Tote Schnecken, Benzingestank und Lagerprobleme: Wem der elektrische Rasenmäher für seine kleine Wiese zu unpraktisch erscheint, der kann mit einer Sense Schwung in die Gartenarbeit bringen. Sensenworkshops lehren Schleif- und Schwingtechnik.

Von Jörn Haarmann | 20.08.2013
    Jeder hat selbst in der Hand, sich umweltverträglicher zu verhalten - was dem Spaß an manchen Dingen durchaus keinen Abbruch tut. Zum Beispiel beim Wiesemähen. Jahrhundertelang ging das ohne Strom und Benzin, mit Sensen nämlich. Aber wer kann das schon noch? Im Freilichtmuseum im lippischen Detmold gibt es zum Beispiel solche Leute, und die geben ihr Wissen gerne weiter. Gewusst wie also – der richtige Schwung fürs Mähen mit der Sense – die Reportage von Jörn Haarmann.

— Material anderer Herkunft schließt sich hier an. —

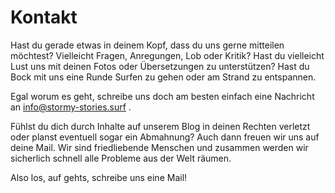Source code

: # Kontakt

Hast du gerade etwas in deinem Kopf, dass du uns gerne mitteilen möchtest? Vielleicht Fragen, Anregungen, Lob oder Kritik? Hast du vielleicht Lust uns mit deinen Fotos oder Übersetzungen zu unterstützen? Hast du Bock mit uns eine Runde Surfen zu gehen oder am Strand zu entspannen.

Egal worum es geht, schreibe uns doch am besten einfach eine Nachricht an info@stormy-stories.surf .

Fühlst du dich durch Inhalte auf unserem Blog in deinen Rechten verletzt oder planst eventuell sogar ein Abmahnung? Auch dann freuen wir uns auf deine Mail. Wir sind friedliebende Menschen und zusammen werden wir sicherlich schnell alle Probleme aus der Welt räumen.

Also los, auf gehts, schreibe uns eine Mail!
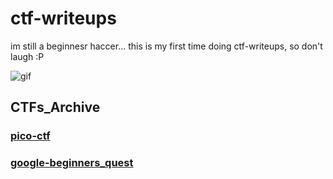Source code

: # ctf-writeups

im still a beginnesr haccer...
this is my first time doing ctf-writeups, so don't laugh :P

![gif](https://www.textures4photoshop.com/tex/thumbs/matrix-code-animation-gif-free-animated-background-716.gif)

## CTFs_Archive
### [pico-ctf](pico-ctf.md)
### [google-beginners_quest](/google-beginners_quest/google-beginners_quest.md)
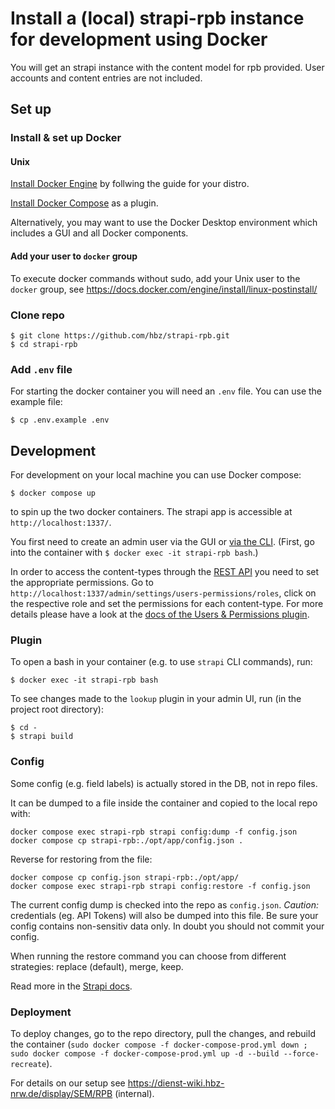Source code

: # Install a (local) strapi-rpb instance for development using Docker
You will get an strapi instance with the content model for rpb provided.
User accounts and content entries are not included.

## Set up

### Install & set up Docker

#### Unix

[Install Docker Engine](https://docs.docker.com/engine/install/) by follwing the guide for your distro.

[Install Docker Compose](https://docs.docker.com/compose/install/linux/#install-using-the-repository) as a plugin.

Alternatively, you may want to use the Docker Desktop environment which includes a GUI and all Docker components.

#### Add your user to `docker` group

To execute docker commands without sudo, add your Unix user to the `docker` group, see https://docs.docker.com/engine/install/linux-postinstall/

### Clone repo

    $ git clone https://github.com/hbz/strapi-rpb.git
    $ cd strapi-rpb

### Add `.env` file

For starting the docker container you will need an `.env` file. You can use the example file:

    $ cp .env.example .env

## Development

For development on your local machine you can use Docker compose: 

    $ docker compose up

to spin up the two docker containers. The strapi app is accessible at `http://localhost:1337/`.

You first need to create an admin user via the GUI or [via the CLI](https://docs.strapi.io/dev-docs/cli#strapi-admincreate-user). (First, go into the container with `$ docker exec -it strapi-rpb bash`.)

In order to access the content-types through the [REST API](https://docs.strapi.io/dev-docs/api/rest) you need to set the appropriate permissions. Go to `http://localhost:1337/admin/settings/users-permissions/roles`, click on the respective role and set the permissions for each content-type. For more details please have a look at the [docs of the Users & Permissions plugin](https://docs.strapi.io/dev-docs/plugins/users-permissions).

### Plugin

To open a bash in your container (e.g. to use `strapi` CLI commands), run:

    $ docker exec -it strapi-rpb bash

To see changes made to the `lookup` plugin in your admin UI, run (in the project root directory):

    $ cd -
    $ strapi build

### Config

Some config (e.g. field labels) is actually stored in the DB, not in repo files.

It can be dumped to a file inside the container and copied to the local repo with:

    docker compose exec strapi-rpb strapi config:dump -f config.json
    docker compose cp strapi-rpb:./opt/app/config.json .

Reverse for restoring from the file:

    docker compose cp config.json strapi-rpb:./opt/app/
    docker compose exec strapi-rpb strapi config:restore -f config.json

The current config dump is checked into the repo as `config.json`. *Caution:* credentials (eg. API Tokens) will also be dumped into this file. Be sure your config contains non-sensitiv data only. In doubt you should not commit your config.

When running the restore command you can choose from different strategies: replace (default), merge, keep.

Read more in the [Strapi docs](https://docs.strapi.io/dev-docs/cli#strapi-configurationdump).

### Deployment

To deploy changes, go to the repo directory, pull the changes, and rebuild the container (`sudo docker compose -f docker-compose-prod.yml down ; sudo docker compose -f docker-compose-prod.yml up -d --build --force-recreate`).

For details on our setup see https://dienst-wiki.hbz-nrw.de/display/SEM/RPB (internal).
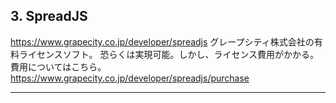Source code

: ## 3. SpreadJS
https://www.grapecity.co.jp/developer/spreadjs
グレープシティ株式会社の有料ライセンスソフト。
恐らくは実現可能。しかし、ライセンス費用がかかる。
費用についてはこちら。
https://www.grapecity.co.jp/developer/spreadjs/purchase


__________________________________________________________________________



　　

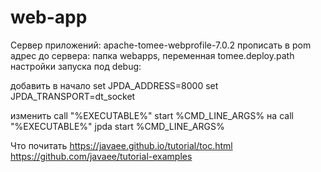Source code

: # web-app

Сервер приложений: apache-tomee-webprofile-7.0.2
прописать в pom адрес до сервера: папка webapps, переменная tomee.deploy.path
 настройки запуска под debug:

 добавить в начало
 set JPDA_ADDRESS=8000
 set JPDA_TRANSPORT=dt_socket

 изменить
 call "%EXECUTABLE%" start %CMD_LINE_ARGS%
 на
 call "%EXECUTABLE%" jpda start %CMD_LINE_ARGS%


 Что почитать
    https://javaee.github.io/tutorial/toc.html
    https://github.com/javaee/tutorial-examples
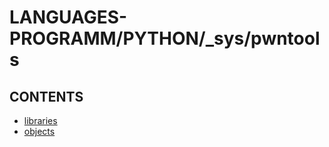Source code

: # LANGUAGES-PROGRAMM/PYTHON/_sys/pwntools

## CONTENTS  
*	[libraries](libraries.md)  
*	[objects](objects.md)  

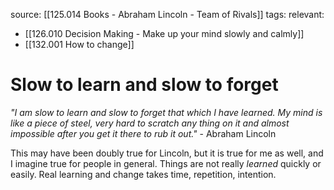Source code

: source: [[125.014 Books - Abraham Lincoln - Team of Rivals]]
tags:
relevant:
- [[126.010 Decision Making - Make up your mind slowly and calmly]]
- [[132.001 How to change]]

# Slow to learn and slow to forget

_"I am slow to learn and slow to forget that which I have learned. My mind is like a piece of steel, very hard to scratch any thing on it and almost impossible after you get it there to rub it out."_ - Abraham Lincoln 

This may have been doubly true for Lincoln, but it is true for me as well, and I imagine true for people in general. Things are not really _learned_ quickly or easily. Real learning and change takes time, repetition, intention.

    "Ich fass mal mit an, den rechten Fuß vor. Das Blatt immer auf dem Boden lassen und jetzt einen Halbkreis beschreiben. Und Ratsch! Und Ratsch! Man muss sich zwingen, am Anfang das Blatt immer flach aufn Boden! Ja, das sieht doch schon gut aus dort drüben."

    Landschaftsökologin Susanne Kurz schaut ganz genau hin, wie sich die Teilnehmer ihres Sensenworkshops machen. Acht Männer und zwei Frauen haben sich daran gemacht, eine große Wildblumenwiese im Detmolder Freilichtmuseum per Hand zu mähen. Schritt für Schritt schneiden die Sensenblätter durch das Gras wie heiße Messer durch Butter. Auch bei Kursteilnehmer Lutz Carta klappt es schon ganz gut:

    "Es macht sehr viel Spaß, und es ist jetzt auch körperlich nicht so anstrengend, wie man das vermutet. Es geht relativ leicht, man muss sich aber sehr konzentrieren auf das, was man alles gleichzeitig machen muss. Sensenblatt auf dem Boden halten, Oberkörper drehen, das ist schon Koordinationsarbeit."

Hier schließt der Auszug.